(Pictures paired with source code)
++++++++++++++++++++

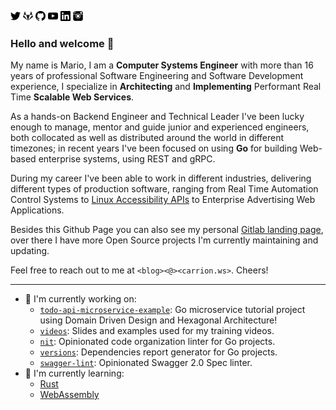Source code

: [<img src="twitter.svg" width="16" height="16" alt="Twitter">](https://twitter.com/MarioCarrion)
[<img src="gitlab.svg" width="16" height="16" alt="Gitlab">](https://gitlab.com/MarioCarrion)
[<img src="github.svg" width="16" height="16" alt="Github">](https://github.com/MarioCarrion)
[<img src="youtube.svg" width="16" height="16" alt="YouTube">](https://youtube.com/c/MarioCarrion)
[<img src="linkedin.svg" width="16" height="16" alt="LinkedIn">](https://linkedin.com/in/MarioCarrion)
[<img src="instagram.svg" width="16" height="16" alt="Instagram">](https://www.instagram.com/mario.carrion)

### Hello and welcome 👋

My name is Mario, I am a **Computer Systems Engineer** with more than 16 years of professional Software Engineering and Software Development experience, I specialize in **Architecting** and **Implementing** Performant Real Time **Scalable Web Services**.

As a hands-on Backend Engineer and Technical Leader I've been lucky enough to manage, mentor and guide junior and experienced engineers, both collocated as well as distributed around the world in different timezones; in recent years I've been focused on using **Go** for building Web-based enterprise systems, using REST and gRPC.

During my career I've been able to work in different industries, delivering different types of production software, ranging from Real Time Automation Control Systems to [Linux Accessibility APIs](https://www.mono-project.com/archived/accessibility_team/) to Enterprise Advertising Web Applications.

Besides this Github Page you can also see my personal [Gitlab landing page](https://gitlab.com/MarioCarrion), over there I have more Open Source projects I'm currently maintaining and updating.

Feel free to reach out to me at `<blog><@><carrion.ws>`. Cheers!

---

- 🔭 I'm currently working on:
  - [`todo-api-microservice-example`](https://github.com/MarioCarrion/todo-api-microservice-example): Go microservice tutorial project using Domain Driven Design and Hexagonal Architecture!
  - [`videos`](https://github.com/MarioCarrion/videos): Slides and examples used for my training videos.
  - [`nit`](https://github.com/MarioCarrion/nit): Opinionated code organization linter for Go projects.
  - [`versions`](https://github.com/MarioCarrion/versions): Dependencies report generator for Go projects.
  - [`swagger-lint`](https://github.com/MarioCarrion/swagger-lint): Opinionated Swagger 2.0 Spec linter.
- 🌱 I'm currently learning:
  - [Rust](https://www.rust-lang.org/)
  - [WebAssembly](https://webassembly.org/)
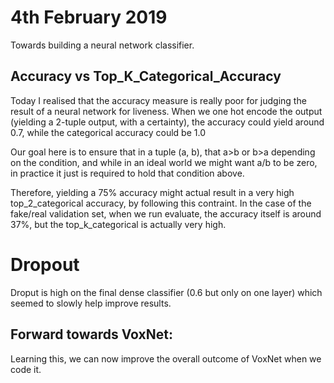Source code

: # 4th February 2019
Towards building a neural network classifier.

## Accuracy vs Top_K_Categorical_Accuracy
Today I realised that the accuracy measure is really poor for judging the result of a neural network for liveness.
When we one hot encode the output (yielding a 2-tuple output, with a certainty), the accuracy could yield around 0.7, while
the categorical accuracy could be 1.0

Our goal here is to ensure that in a tuple (a, b), that a>b or b>a depending on the condition, and while in an ideal world we might
want a/b to be zero, in practice it just is required to hold that condition above.

Therefore, yielding a 75% accuracy might actual result in a very high top_2_categorical accuracy, by following this contraint.
In the case of the fake/real validation set, when we run evaluate, the accuracy itself is around 37%, but the top_k_categorical
is actually very high.

# Dropout
Droput is high on the final dense classifier (0.6 but only on one layer) which seemed to slowly help improve results.

## Forward towards VoxNet:

Learning this, we can now improve the overall outcome of VoxNet when we code it.
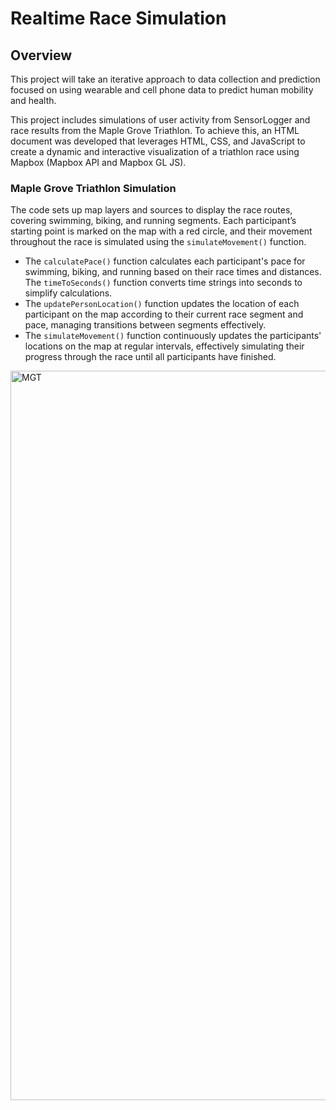 # Realtime Race Simulation 

## Overview
This project will take an iterative approach to data collection and prediction focused on using wearable and cell phone data to predict human mobility and health.

This project includes simulations of user activity from SensorLogger and race results from the Maple Grove Triathlon. To achieve this, an HTML document was developed that leverages HTML, CSS, and JavaScript to create a dynamic and interactive visualization of a triathlon race using Mapbox (Mapbox API and Mapbox GL JS).

### Maple Grove Triathlon Simulation

The code sets up map layers and sources to display the race routes, covering swimming, biking, and running segments. Each participant’s starting point is marked on the map with a red circle, and their movement throughout the race is simulated using the `simulateMovement()` function. 
- The `calculatePace()` function calculates each participant's pace for swimming, biking, and running based on their race times and distances. The `timeToSeconds()` function converts time strings into seconds to simplify calculations.
- The `updatePersonLocation()` function updates the location of each participant on the map according to their current race segment and pace, managing transitions between segments effectively.
- The `simulateMovement()` function continuously updates the participants' locations on the map at regular intervals, effectively simulating their progress through the race until all participants have finished.


<img width="1167" alt="MGT" src="https://github.com/RTGS-Lab/realtime-race-simulation/assets/103837294/5d6756be-e2e1-4190-bcc6-110beacb7756">
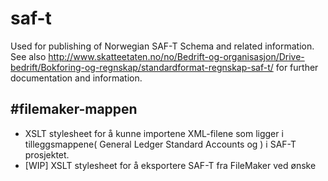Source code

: # saf-t
Used for publishing of Norwegian SAF-T Schema and related information. See also http://www.skatteetaten.no/no/Bedrift-og-organisasjon/Drive-bedrift/Bokforing-og-regnskap/standardformat-regnskap-saf-t/ for further documentation and information. 

#filemaker-mappen
---
* XSLT stylesheet for å kunne importene XML-filene som ligger i tilleggsmappene( General Ledger Standard Accounts og  ) i SAF-T prosjektet.
* [WIP] XSLT stylesheet for å eksportere SAF-T fra FileMaker ved ønske
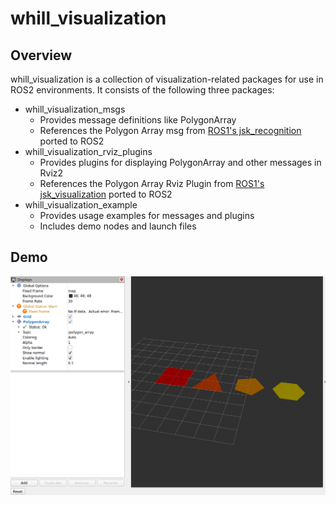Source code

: # whill_visualization

## Overview

whill_visualization is a collection of visualization-related packages for use in ROS2 environments. It consists of the following three packages:

* whill_visualization_msgs
  * Provides message definitions like PolygonArray
  * References the Polygon Array msg from [ROS1's jsk_recognition](https://github.com/jsk-ros-pkg/jsk_recognition) ported to ROS2
* whill_visualization_rviz_plugins
  * Provides plugins for displaying PolygonArray and other messages in Rviz2
  * References the Polygon Array Rviz Plugin from [ROS1's jsk_visualization](https://github.com/jsk-ros-pkg/jsk_visualization) ported to ROS2
* whill_visualization_example
  * Provides usage examples for messages and plugins
  * Includes demo nodes and launch files

## Demo

![Rviz](image/demo.png)


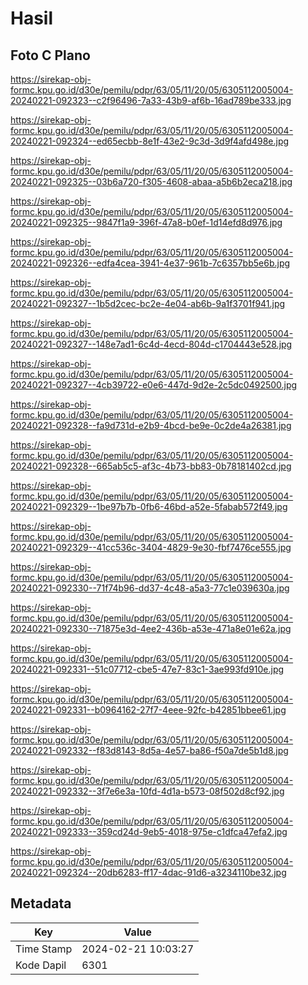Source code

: # Hasil

## Foto C Plano

https://sirekap-obj-formc.kpu.go.id/d30e/pemilu/pdpr/63/05/11/20/05/6305112005004-20240221-092323--c2f96496-7a33-43b9-af6b-16ad789be333.jpg

https://sirekap-obj-formc.kpu.go.id/d30e/pemilu/pdpr/63/05/11/20/05/6305112005004-20240221-092324--ed65ecbb-8e1f-43e2-9c3d-3d9f4afd498e.jpg

https://sirekap-obj-formc.kpu.go.id/d30e/pemilu/pdpr/63/05/11/20/05/6305112005004-20240221-092325--03b6a720-f305-4608-abaa-a5b6b2eca218.jpg

https://sirekap-obj-formc.kpu.go.id/d30e/pemilu/pdpr/63/05/11/20/05/6305112005004-20240221-092325--9847f1a9-396f-47a8-b0ef-1d14efd8d976.jpg

https://sirekap-obj-formc.kpu.go.id/d30e/pemilu/pdpr/63/05/11/20/05/6305112005004-20240221-092326--edfa4cea-3941-4e37-961b-7c6357bb5e6b.jpg

https://sirekap-obj-formc.kpu.go.id/d30e/pemilu/pdpr/63/05/11/20/05/6305112005004-20240221-092327--1b5d2cec-bc2e-4e04-ab6b-9a1f3701f941.jpg

https://sirekap-obj-formc.kpu.go.id/d30e/pemilu/pdpr/63/05/11/20/05/6305112005004-20240221-092327--148e7ad1-6c4d-4ecd-804d-c1704443e528.jpg

https://sirekap-obj-formc.kpu.go.id/d30e/pemilu/pdpr/63/05/11/20/05/6305112005004-20240221-092327--4cb39722-e0e6-447d-9d2e-2c5dc0492500.jpg

https://sirekap-obj-formc.kpu.go.id/d30e/pemilu/pdpr/63/05/11/20/05/6305112005004-20240221-092328--fa9d731d-e2b9-4bcd-be9e-0c2de4a26381.jpg

https://sirekap-obj-formc.kpu.go.id/d30e/pemilu/pdpr/63/05/11/20/05/6305112005004-20240221-092328--665ab5c5-af3c-4b73-bb83-0b78181402cd.jpg

https://sirekap-obj-formc.kpu.go.id/d30e/pemilu/pdpr/63/05/11/20/05/6305112005004-20240221-092329--1be97b7b-0fb6-46bd-a52e-5fabab572f49.jpg

https://sirekap-obj-formc.kpu.go.id/d30e/pemilu/pdpr/63/05/11/20/05/6305112005004-20240221-092329--41cc536c-3404-4829-9e30-fbf7476ce555.jpg

https://sirekap-obj-formc.kpu.go.id/d30e/pemilu/pdpr/63/05/11/20/05/6305112005004-20240221-092330--71f74b96-dd37-4c48-a5a3-77c1e039630a.jpg

https://sirekap-obj-formc.kpu.go.id/d30e/pemilu/pdpr/63/05/11/20/05/6305112005004-20240221-092330--71875e3d-4ee2-436b-a53e-471a8e01e62a.jpg

https://sirekap-obj-formc.kpu.go.id/d30e/pemilu/pdpr/63/05/11/20/05/6305112005004-20240221-092331--51c07712-cbe5-47e7-83c1-3ae993fd910e.jpg

https://sirekap-obj-formc.kpu.go.id/d30e/pemilu/pdpr/63/05/11/20/05/6305112005004-20240221-092331--b0964162-27f7-4eee-92fc-b42851bbee61.jpg

https://sirekap-obj-formc.kpu.go.id/d30e/pemilu/pdpr/63/05/11/20/05/6305112005004-20240221-092332--f83d8143-8d5a-4e57-ba86-f50a7de5b1d8.jpg

https://sirekap-obj-formc.kpu.go.id/d30e/pemilu/pdpr/63/05/11/20/05/6305112005004-20240221-092332--3f7e6e3a-10fd-4d1a-b573-08f502d8cf92.jpg

https://sirekap-obj-formc.kpu.go.id/d30e/pemilu/pdpr/63/05/11/20/05/6305112005004-20240221-092333--359cd24d-9eb5-4018-975e-c1dfca47efa2.jpg

https://sirekap-obj-formc.kpu.go.id/d30e/pemilu/pdpr/63/05/11/20/05/6305112005004-20240221-092324--20db6283-ff17-4dac-91d6-a3234110be32.jpg


## Metadata

| Key        | Value               |
| ---------- | ------------------- |
| Time Stamp | 2024-02-21 10:03:27 |
| Kode Dapil | 6301                |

++++++++++++++++++++

Range to copy from the records above: the line containing "Learning this, we" to the line containing "### Maple Grove Triathlon Simulation", both included. Output those lines exactly and only those, skipping pictures.

Learning this, we can now improve the overall outcome of VoxNet when we code it.
 # Realtime Race Simulation 

## Overview
This project will take an iterative approach to data collection and prediction focused on using wearable and cell phone data to predict human mobility and health.

This project includes simulations of user activity from SensorLogger and race results from the Maple Grove Triathlon. To achieve this, an HTML document was developed that leverages HTML, CSS, and JavaScript to create a dynamic and interactive visualization of a triathlon race using Mapbox (Mapbox API and Mapbox GL JS).

### Maple Grove Triathlon Simulation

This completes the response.